On Using the Right Tools

I've come to realize that a big part of the problems that have long plagued historical Jesus studies is a failure to recognize that different questions require different methods. Lonergan's notion of functional specialties can help us think through this difficulty. Each functional specialty has a distinct object, and consequent to that object a particular set of data to consult and a particular set of methods to employ. The first four functional specialties are research, interpretation, history, and dialectic. The object of one specialty becomes the data for the next. Thus in biblical studies research investigates via text critical method manuscripts, fragments, etc., to discover the texts that interpretation will investigates via exegetical method to discover the meanings that history will investigates via historical method to discover the events that dialectic will investigates via dialectic method to discover the conflicts upon which the fifth functional specialty, foundations, will take a stand. This can be summarized in the fully table:

Research
Interpretation
History
Dialectic
Data
demanding attention
Manuscripts
Text
Meaning
Event
Object
to be intelligently understood
Text
Meaning
Event
Conflict
Nature of Warrants
to provide reasonable judgment
Text Critical
Exegetical
Historiographical
Dialectical

Of course this is a heuristic. In truth it's messier than that. Nonetheless, such a schema helps us better construe what methods to use to work with which data to investigate which objects. This in turn helps us see why things break down when data, object, and method significantly mismatch.

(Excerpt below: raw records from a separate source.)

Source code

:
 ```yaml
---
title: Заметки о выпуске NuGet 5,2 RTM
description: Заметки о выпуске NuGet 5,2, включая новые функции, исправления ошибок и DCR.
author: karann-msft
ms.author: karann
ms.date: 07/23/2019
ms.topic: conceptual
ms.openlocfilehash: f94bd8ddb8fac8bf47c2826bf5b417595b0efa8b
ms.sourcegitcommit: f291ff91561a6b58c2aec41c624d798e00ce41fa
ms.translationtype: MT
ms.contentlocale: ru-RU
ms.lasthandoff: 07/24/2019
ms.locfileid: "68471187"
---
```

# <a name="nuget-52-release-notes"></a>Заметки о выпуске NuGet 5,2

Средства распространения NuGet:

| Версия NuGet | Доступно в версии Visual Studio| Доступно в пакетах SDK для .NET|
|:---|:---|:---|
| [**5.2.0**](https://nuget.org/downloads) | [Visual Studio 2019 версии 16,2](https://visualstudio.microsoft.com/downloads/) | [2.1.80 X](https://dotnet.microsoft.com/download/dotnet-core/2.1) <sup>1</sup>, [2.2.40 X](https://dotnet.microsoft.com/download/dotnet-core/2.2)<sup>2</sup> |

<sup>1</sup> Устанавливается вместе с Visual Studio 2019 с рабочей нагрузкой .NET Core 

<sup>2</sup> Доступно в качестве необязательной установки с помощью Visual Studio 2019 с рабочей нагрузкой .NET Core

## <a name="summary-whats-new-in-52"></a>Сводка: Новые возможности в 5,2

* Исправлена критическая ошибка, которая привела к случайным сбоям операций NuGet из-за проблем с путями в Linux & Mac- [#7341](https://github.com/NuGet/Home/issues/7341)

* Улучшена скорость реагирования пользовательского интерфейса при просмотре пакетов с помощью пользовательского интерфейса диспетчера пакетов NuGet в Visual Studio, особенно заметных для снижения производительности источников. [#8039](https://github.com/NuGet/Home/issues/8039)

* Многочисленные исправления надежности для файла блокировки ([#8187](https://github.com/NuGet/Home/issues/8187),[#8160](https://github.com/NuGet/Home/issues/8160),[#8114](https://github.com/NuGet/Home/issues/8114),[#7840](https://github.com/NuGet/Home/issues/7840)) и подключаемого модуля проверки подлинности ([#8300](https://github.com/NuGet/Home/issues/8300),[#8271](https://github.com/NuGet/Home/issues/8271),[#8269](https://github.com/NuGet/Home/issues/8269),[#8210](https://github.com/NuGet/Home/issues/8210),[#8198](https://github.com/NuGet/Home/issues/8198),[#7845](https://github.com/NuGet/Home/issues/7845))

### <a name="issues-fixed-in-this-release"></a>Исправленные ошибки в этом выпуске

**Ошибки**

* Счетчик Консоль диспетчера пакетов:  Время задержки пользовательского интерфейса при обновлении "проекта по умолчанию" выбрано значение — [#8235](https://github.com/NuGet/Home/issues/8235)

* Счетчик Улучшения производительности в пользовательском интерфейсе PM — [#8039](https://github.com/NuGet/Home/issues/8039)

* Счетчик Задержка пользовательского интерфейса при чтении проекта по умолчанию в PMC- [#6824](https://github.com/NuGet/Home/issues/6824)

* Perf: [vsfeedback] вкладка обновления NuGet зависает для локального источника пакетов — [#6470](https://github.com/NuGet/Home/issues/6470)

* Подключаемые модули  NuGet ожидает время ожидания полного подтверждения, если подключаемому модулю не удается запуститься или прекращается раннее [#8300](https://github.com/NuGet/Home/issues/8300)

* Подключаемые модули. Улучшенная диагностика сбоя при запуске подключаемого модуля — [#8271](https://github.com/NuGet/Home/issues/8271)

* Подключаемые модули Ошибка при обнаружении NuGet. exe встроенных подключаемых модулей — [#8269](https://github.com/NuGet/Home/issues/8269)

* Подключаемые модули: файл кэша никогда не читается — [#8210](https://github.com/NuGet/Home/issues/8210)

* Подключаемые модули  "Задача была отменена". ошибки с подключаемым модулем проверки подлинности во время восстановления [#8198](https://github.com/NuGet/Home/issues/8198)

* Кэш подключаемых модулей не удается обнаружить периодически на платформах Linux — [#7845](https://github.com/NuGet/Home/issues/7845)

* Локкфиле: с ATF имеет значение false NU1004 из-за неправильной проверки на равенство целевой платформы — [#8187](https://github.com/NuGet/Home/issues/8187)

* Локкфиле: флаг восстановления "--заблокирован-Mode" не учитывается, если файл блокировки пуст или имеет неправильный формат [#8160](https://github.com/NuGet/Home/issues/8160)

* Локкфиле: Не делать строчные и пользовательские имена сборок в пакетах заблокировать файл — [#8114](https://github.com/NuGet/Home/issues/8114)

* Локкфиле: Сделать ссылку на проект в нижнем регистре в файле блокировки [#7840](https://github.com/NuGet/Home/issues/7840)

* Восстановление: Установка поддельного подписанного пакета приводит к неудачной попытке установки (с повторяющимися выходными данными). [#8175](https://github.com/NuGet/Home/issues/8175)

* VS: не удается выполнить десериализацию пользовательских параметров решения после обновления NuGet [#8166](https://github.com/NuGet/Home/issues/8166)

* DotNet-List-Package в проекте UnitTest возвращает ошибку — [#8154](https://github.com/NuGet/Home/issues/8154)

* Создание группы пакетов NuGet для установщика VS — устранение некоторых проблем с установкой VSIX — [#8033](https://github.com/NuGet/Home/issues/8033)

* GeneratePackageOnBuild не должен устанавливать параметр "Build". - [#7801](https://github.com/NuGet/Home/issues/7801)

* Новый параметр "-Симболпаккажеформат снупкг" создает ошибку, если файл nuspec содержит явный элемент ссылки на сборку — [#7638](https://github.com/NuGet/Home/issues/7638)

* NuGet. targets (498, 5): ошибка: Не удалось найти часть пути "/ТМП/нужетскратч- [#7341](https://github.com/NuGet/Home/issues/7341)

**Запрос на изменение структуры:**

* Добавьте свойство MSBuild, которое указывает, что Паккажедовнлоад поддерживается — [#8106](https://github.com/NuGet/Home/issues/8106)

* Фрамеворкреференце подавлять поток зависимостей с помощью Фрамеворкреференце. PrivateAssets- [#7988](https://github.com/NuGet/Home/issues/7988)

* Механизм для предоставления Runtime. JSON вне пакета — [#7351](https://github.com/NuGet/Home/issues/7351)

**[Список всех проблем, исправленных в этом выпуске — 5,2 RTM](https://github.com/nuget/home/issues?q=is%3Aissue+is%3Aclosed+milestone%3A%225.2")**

Let us consider an example. We will often read in the HJ literature that such and such a passage is redactional and thus could not "go back to the historical Jesus." The difficulty is that redaction critical judgments belong really to the level of interpretation, and then only if one goes about establishing what the respective evangelist means to communicate by both utilizing an identifiable source and making a demonstrable change to said source. The data for history is not text but rather meanings inferred from texts, and absent such prior inferential work there is a mismatch between data (text) and method (exegetical) on the one hand and object (event) on the other. As such redaction critical work can contribute to the work of history by defining the content of the data (meaning) with which the historian works but it is not a historiographical method in and of itself. Using redaction criticism to directly answer historical questions is like using a hammer to put in a screw.

But of course I'm not talking about redaction criticism per se. I'm talking about the match between data, object, and method--any data, any object, any method. We've gotten, I think, into the habit of letting method drive our work. I discover a new and innovative method and I'm looking to try it out. So I bring it to bear upon the questions that most interest me. But if the method cannot elucidate that question, cannot discover the object for which it seeks, then I am doomed to failure from the off.

Oh, and, yes, the title of this post is an intentional allusion to Morna Hooker's still-fantastic article, "On Using the Wrong Tools."